# Implementing Softmax Exploration

Now, let's learn how to implement the softmax exploration to find the best arm.

First, let's import the necessary libraries:

In [3]:
import gym
import gym_bandits
import numpy as np

## Creating the bandit environment

Let's take the same two-armed bandit we saw in the epsilon-greedy section: 

In [4]:
env = gym.make("BanditTwoArmedHighLowFixed-v0")

Let's check the probability distribution of the arm:

In [5]:
print(env.p_dist)

[0.8, 0.2]


We can observe that with arm 1 we win the game with 80% probability and with arm 2 we
win the game with 20% probability. Here, the best arm is arm 1, as with arm 1 we win the
game 80% probability.
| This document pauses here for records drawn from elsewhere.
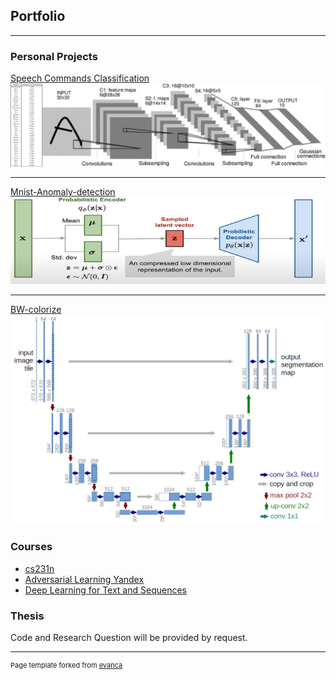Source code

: ## Portfolio

---

### Personal Projects

[Speech Commands Classification](https://github.com/itamar-saraf/Speech-Commands-Classification)
<img src="images/spc.png?raw=true"/>

---
[Mnist-Anomaly-detection](https://github.com/itamar-saraf/Mnist-Anomaly-detection)
<img src="images/vae.png?raw=true"/>

---
[BW-colorize](https://github.com/itamar-saraf/BW-colorize)
<img src="images/u-net-architecture.png?raw=true"/>


### Courses

- [cs231n](https://github.com/itamar-saraf/cs231n)
- [Adversarial Learning Yandex](https://github.com/moshenas/Adverserial_Learning_Yandex)
- [Deep Learning for Text and Sequences](https://github.com/itamar-saraf/Deep-Learning-for-Text-and-Sequences)



### Thesis

Code and Research Question will be provided by request.


---
<p style="font-size:11px">Page template forked from <a href="https://github.com/evanca/quick-portfolio">evanca</a></p>
<!-- Remove above link if you don't want to attibute -->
Now, let's see how to find this best arm using the softmax exploration method
method. 

## Initialize the variables

First, let's initialize the variables:

Initialize the count for storing the number of times an arm is pulled:

In [6]:
count = np.zeros(2)

Initialize the sum_rewards for storing the sum of rewards of each arm:

In [7]:
sum_rewards = np.zeros(2)

Initialize the Q for storing the average reward of each arm:

In [8]:
Q = np.zeros(2)

Define the number of rounds (iterations):

In [9]:
num_rounds = 100

## Defining the softmax exploration function

Now, let's define the softmax function with temperature T as:

$$P_t(a) = \frac{\text{exp}(Q_t(a)/T)} {\sum_{i=1}^n \text{exp}(Q_t(i)/T)} $$

In [10]:
def softmax(T):
    
    #compute the probability of each arm based on the above equation
    denom = sum([np.exp(i/T) for i in Q]) 
    probs = [np.exp(i/T)/denom for i in Q]
    
    #select the arm based on the computed probability distribution of arms
    arm = np.random.choice(env.action_space.n, p=probs)
    
    return arm

## Start pulling the arm

Now, let's play the game and try to find the best arm using the softmax exploration method.

Let's begin by setting the temperature T to a high number, say 50:

In [11]:
T = 50

In [12]:
for i in range(num_rounds):
    
    #select the arm based on the softmax exploration method
    arm = softmax(T)

    #pull the arm and store the reward and next state information
    next_state, reward, done, info = env.step(arm) 

    #increment the count of the arm by 1
    count[arm] += 1
    
    #update the sum of rewards of the arm
    sum_rewards[arm]+=reward

    #update the average reward of the arm
    Q[arm] = sum_rewards[arm]/count[arm]
    
    #reduce the temperature
    T = T*0.99

After all the rounds, we look at the average reward obtained from each of the arms:

In [13]:
print(Q)

[0.84090909 0.17857143]


Now, we can select the optimal arm as the one which has a maximum average reward. Since the arm 1 has a maximum average reward than the arm 2, our optimal arm will be
arm 1. 

In [14]:
print('The optimal arm is arm {}'.format(np.argmax(Q)+1))

The optimal arm is arm 1